* **Task data**
• • •
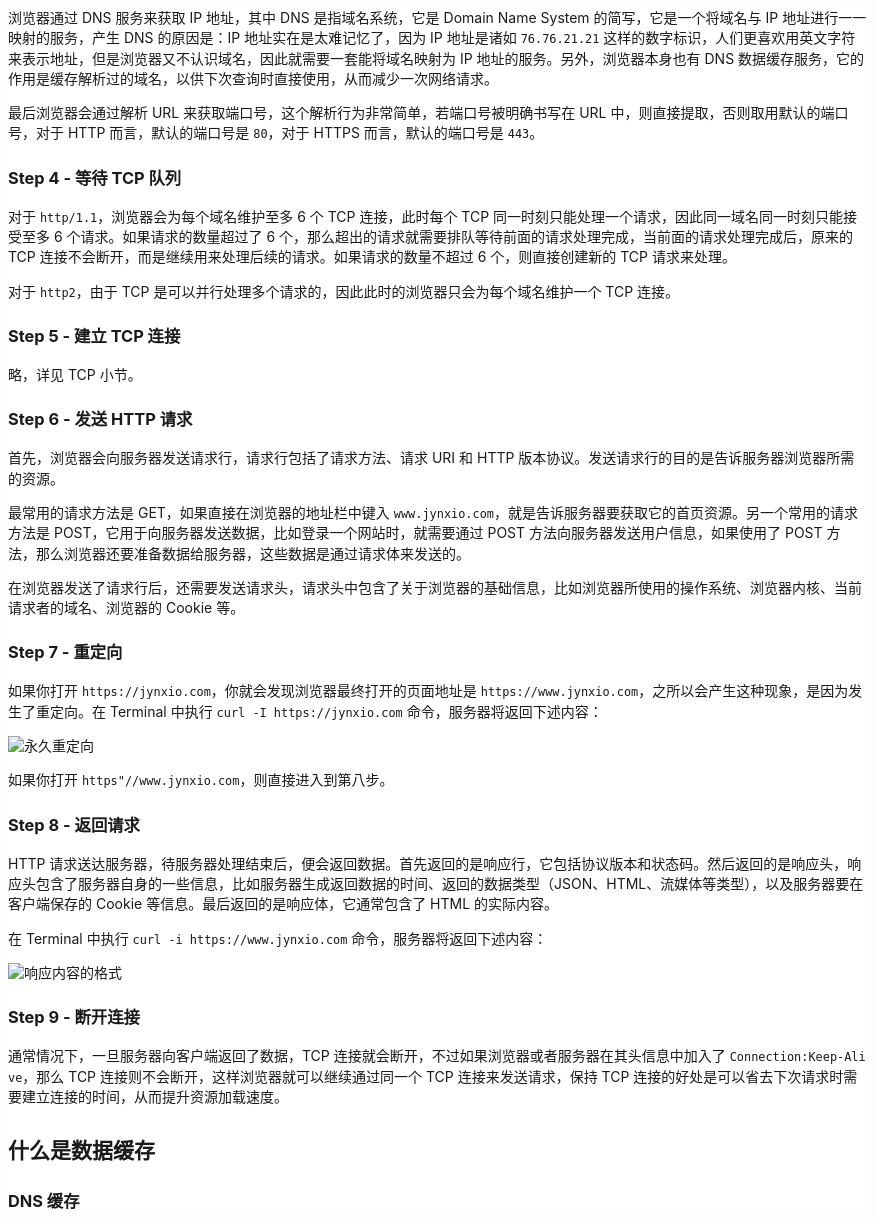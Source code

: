 浏览器通过 DNS 服务来获取 IP 地址，其中 DNS 是指域名系统，它是 Domain Name System 的简写，它是一个将域名与 IP 地址进行一一映射的服务，产生 DNS 的原因是：IP 地址实在是太难记忆了，因为 IP 地址是诸如 `76.76.21.21` 这样的数字标识，人们更喜欢用英文字符来表示地址，但是浏览器又不认识域名，因此就需要一套能将域名映射为 IP 地址的服务。另外，浏览器本身也有 DNS 数据缓存服务，它的作用是缓存解析过的域名，以供下次查询时直接使用，从而减少一次网络请求。

最后浏览器会通过解析 URL 来获取端口号，这个解析行为非常简单，若端口号被明确书写在 URL 中，则直接提取，否则取用默认的端口号，对于 HTTP 而言，默认的端口号是 `80`，对于 HTTPS 而言，默认的端口号是 `443`。

### Step 4 - 等待 TCP 队列

对于 `http/1.1`，浏览器会为每个域名维护至多 6 个 TCP 连接，此时每个 TCP 同一时刻只能处理一个请求，因此同一域名同一时刻只能接受至多 6 个请求。如果请求的数量超过了 6 个，那么超出的请求就需要排队等待前面的请求处理完成，当前面的请求处理完成后，原来的 TCP 连接不会断开，而是继续用来处理后续的请求。如果请求的数量不超过 6 个，则直接创建新的 TCP 请求来处理。

对于 `http2`，由于 TCP 是可以并行处理多个请求的，因此此时的浏览器只会为每个域名维护一个 TCP 连接。

### Step 5 - 建立 TCP 连接

略，详见 TCP 小节。

### Step 6 - 发送 HTTP 请求

首先，浏览器会向服务器发送请求行，请求行包括了请求方法、请求 URI 和 HTTP 版本协议。发送请求行的目的是告诉服务器浏览器所需的资源。

最常用的请求方法是 GET，如果直接在浏览器的地址栏中键入 `www.jynxio.com`，就是告诉服务器要获取它的首页资源。另一个常用的请求方法是 POST，它用于向服务器发送数据，比如登录一个网站时，就需要通过 POST 方法向服务器发送用户信息，如果使用了 POST 方法，那么浏览器还要准备数据给服务器，这些数据是通过请求体来发送的。

在浏览器发送了请求行后，还需要发送请求头，请求头中包含了关于浏览器的基础信息，比如浏览器所使用的操作系统、浏览器内核、当前请求者的域名、浏览器的 Cookie 等。

### Step 7 - 重定向

如果你打开 `https://jynxio.com`，你就会发现浏览器最终打开的页面地址是 `https://www.jynxio.com`，之所以会产生这种现象，是因为发生了重定向。在 Terminal 中执行 `curl -I https://jynxio.com` 命令，服务器将返回下述内容：

![永久重定向](/browser/network-protocol/permanent-redirect.png)

如果你打开 `https"//www.jynxio.com`，则直接进入到第八步。

### Step 8 - 返回请求

HTTP 请求送达服务器，待服务器处理结束后，便会返回数据。首先返回的是响应行，它包括协议版本和状态码。然后返回的是响应头，响应头包含了服务器自身的一些信息，比如服务器生成返回数据的时间、返回的数据类型（JSON、HTML、流媒体等类型），以及服务器要在客户端保存的 Cookie 等信息。最后返回的是响应体，它通常包含了 HTML 的实际内容。

在 Terminal 中执行 `curl -i https://www.jynxio.com` 命令，服务器将返回下述内容：

![响应内容的格式](/browser/network-protocol/response-content-format.png)

### Step 9 - 断开连接

通常情况下，一旦服务器向客户端返回了数据，TCP 连接就会断开，不过如果浏览器或者服务器在其头信息中加入了 `Connection:Keep-Alive`，那么 TCP 连接则不会断开，这样浏览器就可以继续通过同一个 TCP 连接来发送请求，保持 TCP 连接的好处是可以省去下次请求时需要建立连接的时间，从而提升资源加载速度。

## 什么是数据缓存

### DNS 缓存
• • •
* **About this task**
How many lines in this material contain the string "protocol"? State the number alone.

* **Written response**
2